The fleet traditionally has fished in Area 1 in lower Cook Inlet, between the Kasilof River and Anchor Point. The upper inlet corridors are north of the Kasilof River. If the proposals pass, Homer drift fishermen said they would move their boats to Kenai and Kasilof, and wouldn’t return to Homer between openings.
Mat-Su fishing groups maintain that the lower-inlet drift fleet intercepts salmon heading to spawning grounds in the Susitna River drainage and that this has had an impact on fishery resources there.
In a letter to council members, Homer fisherman Frank Mullen cited a study done by the United Cook Inlet Drift Association and others analyzing impacts on Mat-Su salmon. Mullen said Susitna salmon are widely intermixed throughout the inlet and fishing corridors are not effective in reducing interception of those fish. He also noted a habitat problem in the Susitna drainage, with pike infesting 14 out of 24 salmon spawning lakes.

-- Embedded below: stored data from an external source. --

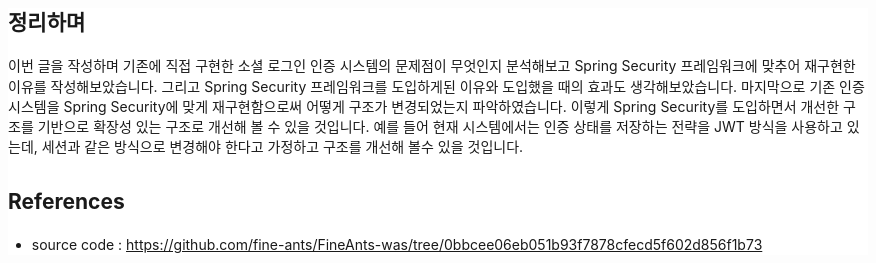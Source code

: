 
## 정리하며
이번 글을 작성하며 기존에 직접 구현한 소셜 로그인 인증 시스템의 문제점이 무엇인지 분석해보고 Spring Security 프레임워크에 맞추어 재구현한 이유를 작성해보았습니다. 그리고 Spring Security 프레임워크를 도입하게된 이유와 도입했을 때의 효과도 생각해보았습니다. 마지막으로 기존 인증 시스템을 Spring Security에 맞게 재구현함으로써 어떻게 구조가 변경되었는지 파악하였습니다.
이렇게 Spring Security를 도입하면서 개선한 구조를 기반으로 확장성 있는 구조로 개선해 볼 수 있을 것입니다. 예를 들어 현재 시스템에서는 인증 상태를 저장하는 전략을 JWT 방식을 사용하고 있는데, 세션과 같은 방식으로 변경해야 한다고 가정하고 구조를 개선해 볼수 있을 것입니다. 

## References
- source code : https://github.com/fine-ants/FineAnts-was/tree/0bbcee06eb051b93f7878cfecd5f602d856f1b73
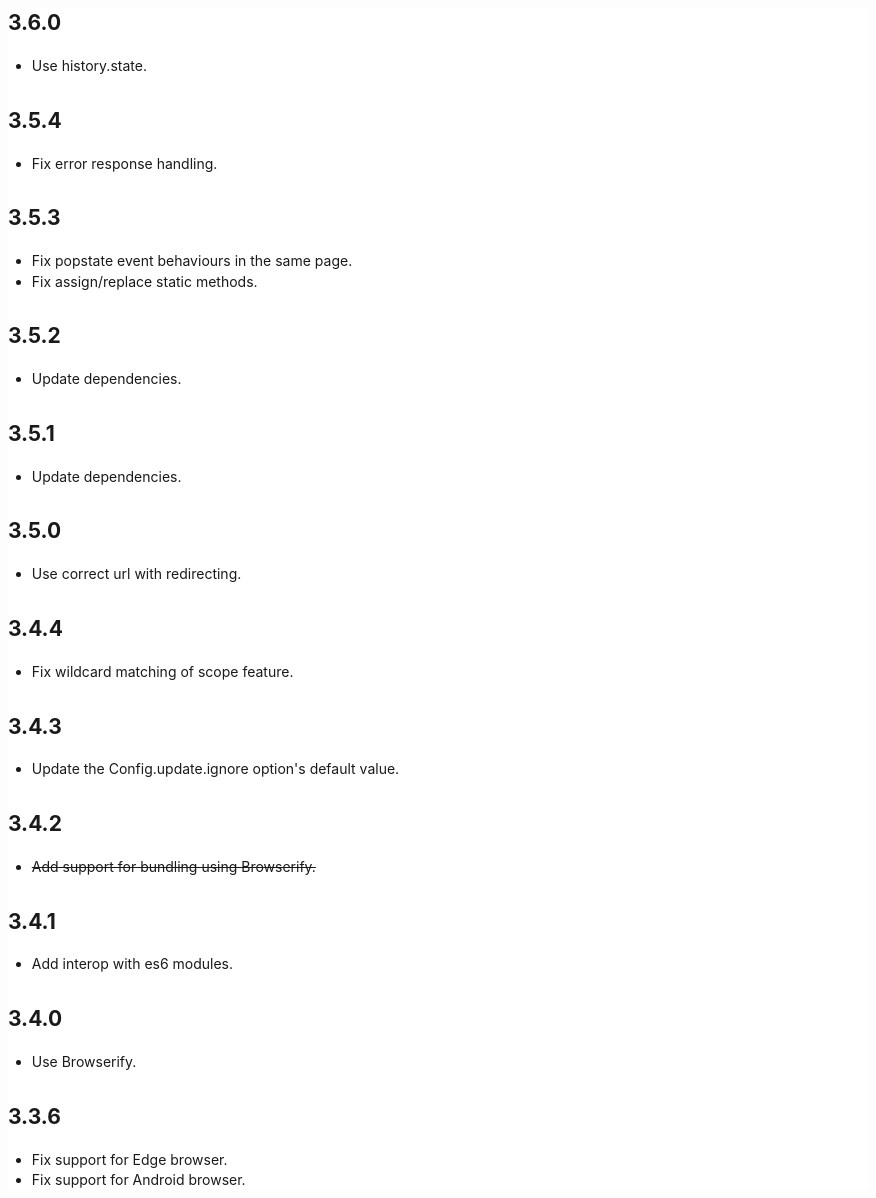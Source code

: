 ## 3.6.0

- Use history.state.

## 3.5.4

- Fix error response handling.

## 3.5.3

- Fix popstate event behaviours in the same page.
- Fix assign/replace static methods.

## 3.5.2

- Update dependencies.

## 3.5.1

- Update dependencies.

## 3.5.0

- Use correct url with redirecting.

## 3.4.4

- Fix wildcard matching of scope feature.

## 3.4.3

- Update the Config.update.ignore option's default value.

## 3.4.2

- ~~Add support for bundling using Browserify.~~

## 3.4.1

- Add interop with es6 modules.

## 3.4.0

- Use Browserify.

## 3.3.6

- Fix support for Edge browser.
- Fix support for Android browser.
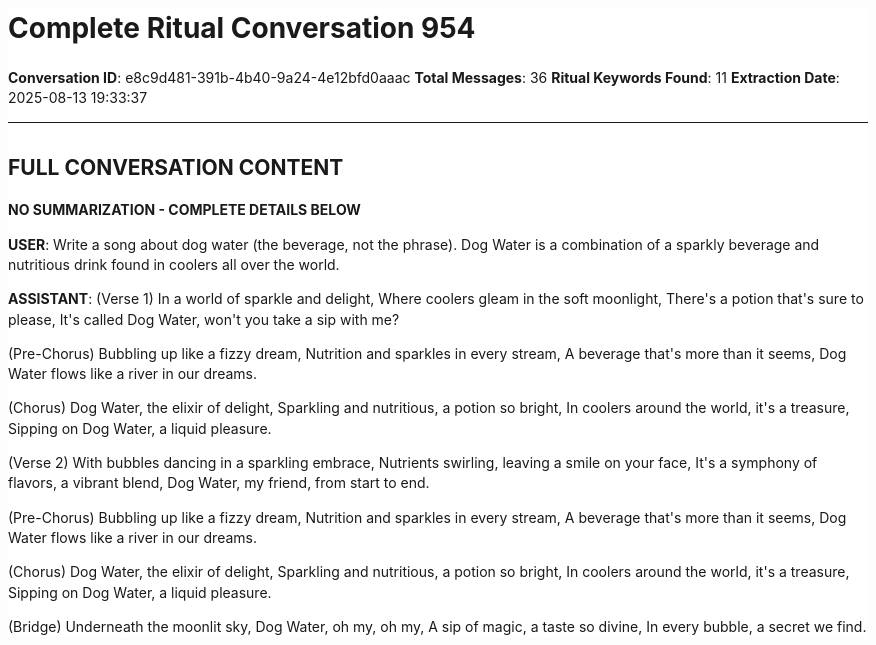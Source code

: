 # Complete Ritual Conversation 954

**Conversation ID**: e8c9d481-391b-4b40-9a24-4e12bfd0aaac
**Total Messages**: 36
**Ritual Keywords Found**: 11
**Extraction Date**: 2025-08-13 19:33:37

---

## FULL CONVERSATION CONTENT

**NO SUMMARIZATION - COMPLETE DETAILS BELOW**

**USER**: Write a song about dog water (the beverage, not the phrase). Dog Water is a combination of a sparkly beverage and nutritious drink found in coolers all over the world.

**ASSISTANT**: (Verse 1)
In a world of sparkle and delight,
Where coolers gleam in the soft moonlight,
There's a potion that's sure to please,
It's called Dog Water, won't you take a sip with me?

(Pre-Chorus)
Bubbling up like a fizzy dream,
Nutrition and sparkles in every stream,
A beverage that's more than it seems,
Dog Water flows like a river in our dreams.

(Chorus)
Dog Water, the elixir of delight,
Sparkling and nutritious, a potion so bright,
In coolers around the world, it's a treasure,
Sipping on Dog Water, a liquid pleasure.

(Verse 2)
With bubbles dancing in a sparkling embrace,
Nutrients swirling, leaving a smile on your face,
It's a symphony of flavors, a vibrant blend,
Dog Water, my friend, from start to end.

(Pre-Chorus)
Bubbling up like a fizzy dream,
Nutrition and sparkles in every stream,
A beverage that's more than it seems,
Dog Water flows like a river in our dreams.

(Chorus)
Dog Water, the elixir of delight,
Sparkling and nutritious, a potion so bright,
In coolers around the world, it's a treasure,
Sipping on Dog Water, a liquid pleasure.

(Bridge)
Underneath the moonlit sky,
Dog Water, oh my, oh my,
A sip of magic, a taste so divine,
In every bubble, a secret we find.
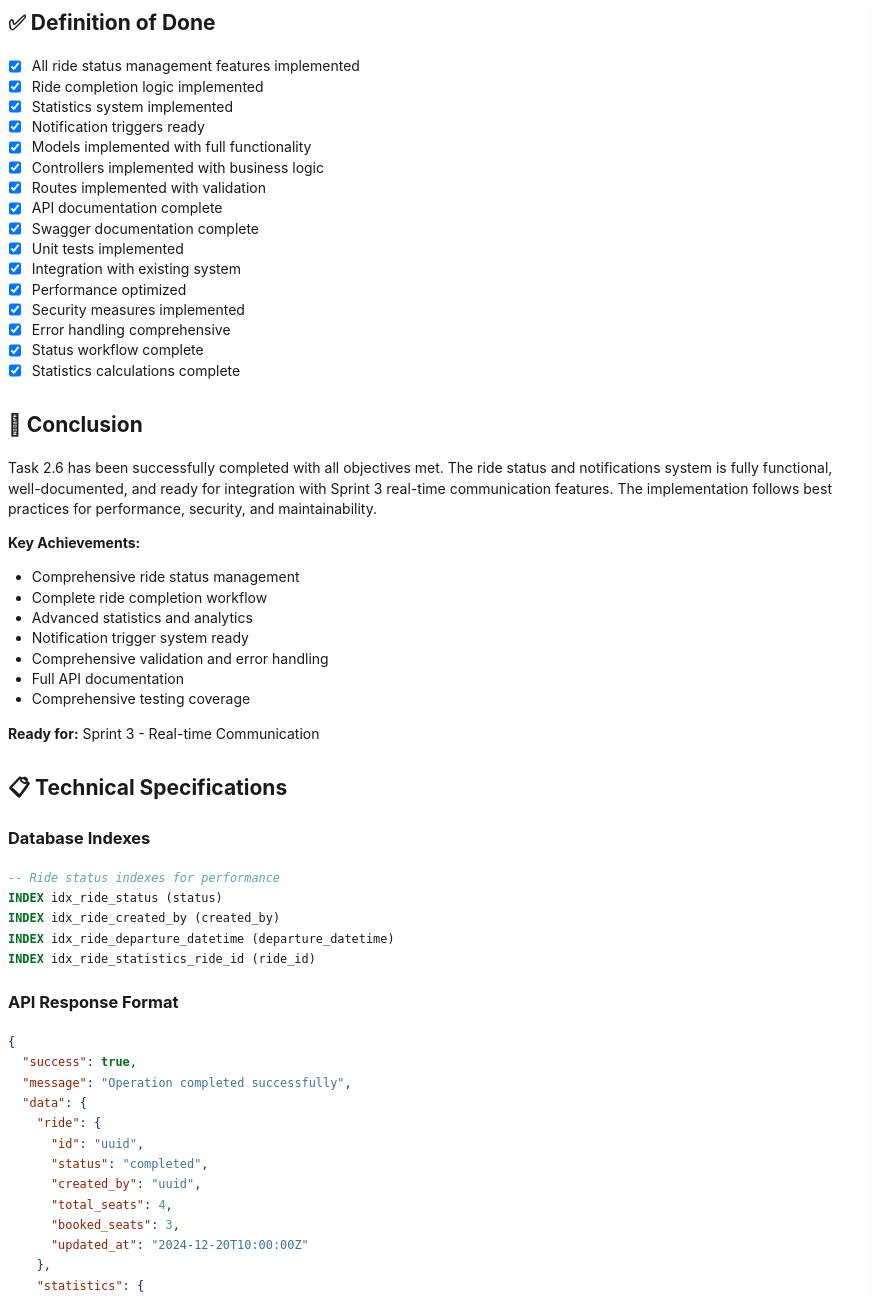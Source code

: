 ## ✅ Definition of Done

- [x] All ride status management features implemented
- [x] Ride completion logic implemented
- [x] Statistics system implemented
- [x] Notification triggers ready
- [x] Models implemented with full functionality
- [x] Controllers implemented with business logic
- [x] Routes implemented with validation
- [x] API documentation complete
- [x] Swagger documentation complete
- [x] Unit tests implemented
- [x] Integration with existing system
- [x] Performance optimized
- [x] Security measures implemented
- [x] Error handling comprehensive
- [x] Status workflow complete
- [x] Statistics calculations complete

## 🎉 Conclusion

Task 2.6 has been successfully completed with all objectives met. The ride status and notifications system is fully functional, well-documented, and ready for integration with Sprint 3 real-time communication features. The implementation follows best practices for performance, security, and maintainability.

**Key Achievements:**
- Comprehensive ride status management
- Complete ride completion workflow
- Advanced statistics and analytics
- Notification trigger system ready
- Comprehensive validation and error handling
- Full API documentation
- Comprehensive testing coverage

**Ready for:** Sprint 3 - Real-time Communication

## 📋 Technical Specifications

### Database Indexes
```sql
-- Ride status indexes for performance
INDEX idx_ride_status (status)
INDEX idx_ride_created_by (created_by)
INDEX idx_ride_departure_datetime (departure_datetime)
INDEX idx_ride_statistics_ride_id (ride_id)
```

### API Response Format
```json
{
  "success": true,
  "message": "Operation completed successfully",
  "data": {
    "ride": {
      "id": "uuid",
      "status": "completed",
      "created_by": "uuid",
      "total_seats": 4,
      "booked_seats": 3,
      "updated_at": "2024-12-20T10:00:00Z"
    },
    "statistics": {
```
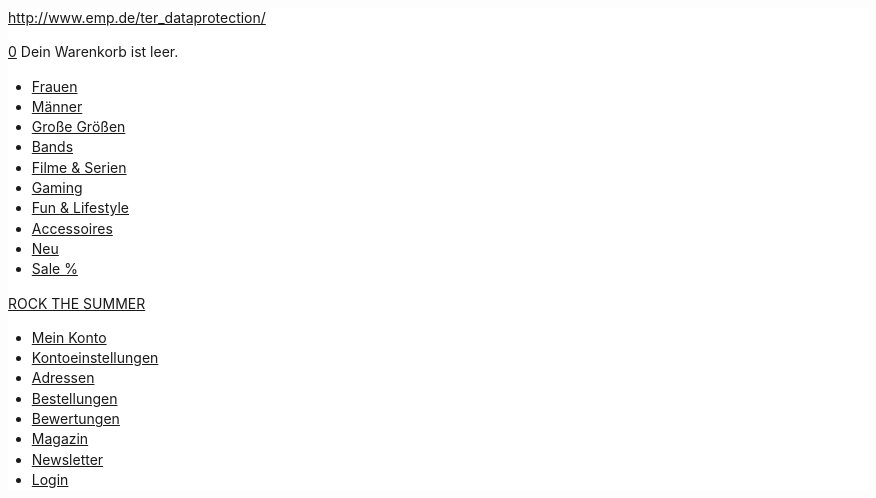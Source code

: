 http://www.emp.de/ter_dataprotection/

<span class="redesignHeaderBG"></span>

<a href="https://secure.emp.de/car_/" class="cartBoxLink displayInlineBlock dark positionRelative"><span class="iconset icon_bag positionRelative"></span><span class="positionAbsolute cartBoxNumber h3 noMargin noPadding">0</span><span class="whitearrow headerNavigationArrow"></span></a>
Dein Warenkorb ist leer.

<span id="jsonCartContents" data-jsoncartcontents="
    {&quot;items&quot;:[
    ]}"></span>

-   <a href="http://www.emp.de/frauen/" class="pureLink naviButtonSecondLevel link">Frauen <span class="subnavarrow whitearrow arrow_1"></span></a><span id="cnt440741"></span>
-   <a href="http://www.emp.de/maenner/" class="pureLink naviButtonSecondLevel link">Männer <span class="subnavarrow whitearrow arrow_2"></span></a><span id="cnt440732"></span>
-   <a href="http://www.emp.de/grosse-groessen/" class="pureLink naviButtonSecondLevel link">Große Größen <span class="subnavarrow whitearrow arrow_3"></span></a><span id="cnt579633"></span>
-   <a href="http://www.emp.de/bands/merch/" class="pureLink naviButtonSecondLevel link">Bands <span class="subnavarrow whitearrow arrow_4"></span></a><span id="cnt441264"></span>
-   <a href="http://www.emp.de/filme-serien/" class="pureLink naviButtonSecondLevel link">Filme &amp; Serien <span class="subnavarrow whitearrow arrow_5"></span></a><span id="cnt472505"></span>
-   <a href="http://www.emp.de/gaming/" class="pureLink naviButtonSecondLevel link">Gaming <span class="subnavarrow whitearrow arrow_6"></span></a><span id="cnt472666"></span>
-   <a href="http://www.emp.de/fun-lifestyle/" class="pureLink naviButtonSecondLevel link">Fun &amp; Lifestyle <span class="subnavarrow whitearrow arrow_7"></span></a><span id="cnt479387"></span>
-   <a href="http://www.emp.de/accessoires/" class="pureLink naviButtonSecondLevel link">Accessoires <span class="subnavarrow whitearrow arrow_8"></span></a><span id="cnt560308"></span>
-   <a href="http://www.emp.de/neu/" class="pureLink naviButtonSecondLevel link">Neu <span class="subnavarrow whitearrow arrow_9"></span></a><span id="cnt441919"></span>
-   <a href="http://www.emp.de/sale/" class="pureLink naviButtonSecondLevel link">Sale % <span class="subnavarrow whitearrow arrow_10"></span></a><span id="cnt4420010"></span>

<span class="welcomeMessage displayInlineBlock positionAbsolute"></span>

<a href="http://www.emp.de/rockthesummer/festival" class="positionRelative invertLink displayInlineBlock"><span class="rockTheSummerMenuLogo displayBlock"></span><span class="whitearrow headerNavigationArrow"></span></a><span class="positionRelative headerDropdownMenu paddingSmall light lightBackground"><a href="http://www.emp.de/rockthesummer/festival" class="h3 noPadding invertLink">ROCK THE SUMMER</a></span>

<a href="https://secure.emp.de/log_login/#reqLog" id="myaccountNaviMenuLink" class="invertLink reqLog displayInlineBlock positionRelative"><span class="iconset iconNavigation icon_avatar"></span><span class="whitearrow headerNavigationArrow"></span></a>
-   <a href="https://secure.emp.de/log_login/#reqLog" class="invertLink reqLog"><span class="h3 noPadding"> Mein Konto </span></a>
-   <a href="https://secure.emp.de/mya_editmydata_/" class="invertLink">Kontoeinstellungen</a>
-   <a href="https://secure.emp.de/mya_editaddresses_/" class="invertLink">Adressen</a>
-   <a href="https://secure.emp.de/ord_overview__/" class="invertLink">Bestellungen</a>
-   <a href="https://secure.emp.de/rev_/" class="invertLink">Bewertungen</a>
-   <a href="https://secure.emp.de/mag_/" class="invertLink">Magazin</a>
-   <a href="https://secure.emp.de/new___/" class="invertLink">Newsletter</a>
-   <a href="https://secure.emp.de/log_login/#reqLog" class="invertLink bold reqLog"><span class="iconset icon_simpleArrowRight small"></span>Login</a>
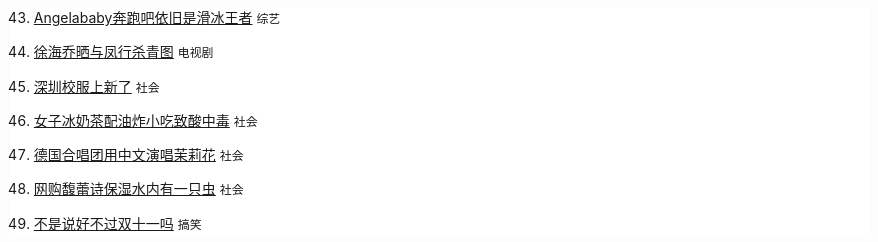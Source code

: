 43. [Angelababy奔跑吧依旧是滑冰王者](https://m.weibo.cn/search?containerid=100103type%3D1%26t%3D10%26q%3D%23Angelababy%E5%A5%94%E8%B7%91%E5%90%A7%E4%BE%9D%E6%97%A7%E6%98%AF%E6%BB%91%E5%86%B0%E7%8E%8B%E8%80%85%23&stream_entry_id=31&isnewpage=1&extparam=seat%3D1%26pos%3D41%26band_rank%3D41%26lcate%3D5001%26c_type%3D31%26filter_type%3Drealtimehot%26realpos%3D41%26cate%3D5001%26q%3D%2523Angelababy%25E5%25A5%2594%25E8%25B7%2591%25E5%2590%25A7%25E4%25BE%259D%25E6%2597%25A7%25E6%2598%25AF%25E6%25BB%2591%25E5%2586%25B0%25E7%258E%258B%25E8%2580%2585%2523%26dgr%3D0%26flag%3D1%26display_time%3D1667570642%26pre_seqid%3D166757064288704040309&luicode=10000011&lfid=106003type%3D25%26t%3D3%26disable_hot%3D1%26filter_type%3Drealtimehot) `综艺` 

44. [徐海乔晒与凤行杀青图](https://m.weibo.cn/search?containerid=100103type%3D1%26t%3D10%26q%3D%23%E5%BE%90%E6%B5%B7%E4%B9%94%E6%99%92%E4%B8%8E%E5%87%A4%E8%A1%8C%E6%9D%80%E9%9D%92%E5%9B%BE%23&stream_entry_id=31&isnewpage=1&extparam=seat%3D1%26pos%3D42%26band_rank%3D42%26lcate%3D5001%26c_type%3D31%26filter_type%3Drealtimehot%26realpos%3D42%26cate%3D5001%26q%3D%2523%25E5%25BE%2590%25E6%25B5%25B7%25E4%25B9%2594%25E6%2599%2592%25E4%25B8%258E%25E5%2587%25A4%25E8%25A1%258C%25E6%259D%2580%25E9%259D%2592%25E5%259B%25BE%2523%26dgr%3D0%26flag%3D0%26display_time%3D1667570642%26pre_seqid%3D166757064288704040309&luicode=10000011&lfid=106003type%3D25%26t%3D3%26disable_hot%3D1%26filter_type%3Drealtimehot) `电视剧` 

45. [深圳校服上新了](https://m.weibo.cn/search?containerid=100103type%3D1%26t%3D10%26q%3D%23%E6%B7%B1%E5%9C%B3%E6%A0%A1%E6%9C%8D%E4%B8%8A%E6%96%B0%E4%BA%86%23&stream_entry_id=31&isnewpage=1&extparam=seat%3D1%26pos%3D43%26band_rank%3D43%26lcate%3D5001%26c_type%3D31%26filter_type%3Drealtimehot%26realpos%3D43%26cate%3D5001%26q%3D%2523%25E6%25B7%25B1%25E5%259C%25B3%25E6%25A0%25A1%25E6%259C%258D%25E4%25B8%258A%25E6%2596%25B0%25E4%25BA%2586%2523%26dgr%3D0%26flag%3D0%26display_time%3D1667570642%26pre_seqid%3D166757064288704040309&luicode=10000011&lfid=106003type%3D25%26t%3D3%26disable_hot%3D1%26filter_type%3Drealtimehot) `社会` 

46. [女子冰奶茶配油炸小吃致酸中毒](https://m.weibo.cn/search?containerid=100103type%3D1%26t%3D10%26q%3D%23%E5%A5%B3%E5%AD%90%E5%86%B0%E5%A5%B6%E8%8C%B6%E9%85%8D%E6%B2%B9%E7%82%B8%E5%B0%8F%E5%90%83%E8%87%B4%E9%85%B8%E4%B8%AD%E6%AF%92%23&stream_entry_id=31&isnewpage=1&extparam=seat%3D1%26pos%3D44%26band_rank%3D44%26lcate%3D5001%26c_type%3D31%26filter_type%3Drealtimehot%26realpos%3D44%26cate%3D5001%26q%3D%2523%25E5%25A5%25B3%25E5%25AD%2590%25E5%2586%25B0%25E5%25A5%25B6%25E8%258C%25B6%25E9%2585%258D%25E6%25B2%25B9%25E7%2582%25B8%25E5%25B0%258F%25E5%2590%2583%25E8%2587%25B4%25E9%2585%25B8%25E4%25B8%25AD%25E6%25AF%2592%2523%26dgr%3D0%26flag%3D0%26display_time%3D1667570642%26pre_seqid%3D166757064288704040309&luicode=10000011&lfid=106003type%3D25%26t%3D3%26disable_hot%3D1%26filter_type%3Drealtimehot) `社会` 

47. [德国合唱团用中文演唱茉莉花](https://m.weibo.cn/search?containerid=100103type%3D1%26t%3D10%26q%3D%23%E5%BE%B7%E5%9B%BD%E5%90%88%E5%94%B1%E5%9B%A2%E7%94%A8%E4%B8%AD%E6%96%87%E6%BC%94%E5%94%B1%E8%8C%89%E8%8E%89%E8%8A%B1%23&stream_entry_id=31&isnewpage=1&extparam=seat%3D1%26pos%3D45%26band_rank%3D45%26lcate%3D5001%26c_type%3D31%26filter_type%3Drealtimehot%26realpos%3D45%26cate%3D5001%26q%3D%2523%25E5%25BE%25B7%25E5%259B%25BD%25E5%2590%2588%25E5%2594%25B1%25E5%259B%25A2%25E7%2594%25A8%25E4%25B8%25AD%25E6%2596%2587%25E6%25BC%2594%25E5%2594%25B1%25E8%258C%2589%25E8%258E%2589%25E8%258A%25B1%2523%26dgr%3D0%26flag%3D0%26display_time%3D1667570642%26pre_seqid%3D166757064288704040309&luicode=10000011&lfid=106003type%3D25%26t%3D3%26disable_hot%3D1%26filter_type%3Drealtimehot) `社会` 

48. [网购馥蕾诗保湿水内有一只虫](https://m.weibo.cn/search?containerid=100103type%3D1%26t%3D10%26q%3D%23%E7%BD%91%E8%B4%AD%E9%A6%A5%E8%95%BE%E8%AF%97%E4%BF%9D%E6%B9%BF%E6%B0%B4%E5%86%85%E6%9C%89%E4%B8%80%E5%8F%AA%E8%99%AB%23&stream_entry_id=31&isnewpage=1&extparam=seat%3D1%26pos%3D46%26band_rank%3D46%26lcate%3D5001%26c_type%3D31%26filter_type%3Drealtimehot%26realpos%3D46%26cate%3D5001%26q%3D%2523%25E7%25BD%2591%25E8%25B4%25AD%25E9%25A6%25A5%25E8%2595%25BE%25E8%25AF%2597%25E4%25BF%259D%25E6%25B9%25BF%25E6%25B0%25B4%25E5%2586%2585%25E6%259C%2589%25E4%25B8%2580%25E5%258F%25AA%25E8%2599%25AB%2523%26dgr%3D0%26flag%3D1%26display_time%3D1667570642%26pre_seqid%3D166757064288704040309&luicode=10000011&lfid=106003type%3D25%26t%3D3%26disable_hot%3D1%26filter_type%3Drealtimehot) `社会` 

49. [不是说好不过双十一吗](https://m.weibo.cn/search?containerid=100103type%3D1%26t%3D10%26q%3D%23%E4%B8%8D%E6%98%AF%E8%AF%B4%E5%A5%BD%E4%B8%8D%E8%BF%87%E5%8F%8C%E5%8D%81%E4%B8%80%E5%90%97%23&stream_entry_id=31&isnewpage=1&extparam=seat%3D1%26pos%3D47%26band_rank%3D47%26lcate%3D5001%26c_type%3D31%26filter_type%3Drealtimehot%26realpos%3D47%26cate%3D5001%26q%3D%2523%25E4%25B8%258D%25E6%2598%25AF%25E8%25AF%25B4%25E5%25A5%25BD%25E4%25B8%258D%25E8%25BF%2587%25E5%258F%258C%25E5%258D%2581%25E4%25B8%2580%25E5%2590%2597%2523%26dgr%3D0%26flag%3D0%26display_time%3D1667570642%26pre_seqid%3D166757064288704040309&luicode=10000011&lfid=106003type%3D25%26t%3D3%26disable_hot%3D1%26filter_type%3Drealtimehot) `搞笑`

Nine fishermen or people supporting fishermen spoke Monday night, including Mullen. Mullen said there are about 500 drift permits in the Cook Inlet fleet and about 300 of those are in the Homer and Kachemak Bay area.
“It really is an important economic driver for the coastal communities and all around,” Mullen said.
Pitzman said that with fishing grounds nearby, Homer based drift fishermen can refuel and resupply in Homer between openings. Each boat might spend $10,000 a season at Homer businesses yearly, Pitzman said. They also do boat repairs and can spend time with their families. “It’s nice to have that time in home port,” he said.
Matt Clark, deputy harbormaster and a former commercial fisherman, also spoke of the financial impact of the drift fleet in Homer. “Commercial fish ownership is an economic engine. These proposals threaten the traditional fishing grounds of Area 1,” he said. “There is a great spin-off economically to local businesses. I think it’s right our city show support for this resolution.”
The council did just that. Resolution 14-019 had been on the consent agenda, but council member David Lewis, its sponsor, pulled it to add some amendments suggested by Mullen that added several whereas clauses saying why the proposals would not be effective. Lewis also added “strongly” to a line that said “the Homer City Council opposes” the Board of Fish proposals.
The Board of Fish meets Jan. 31 to Feb. 14 in Anchorage.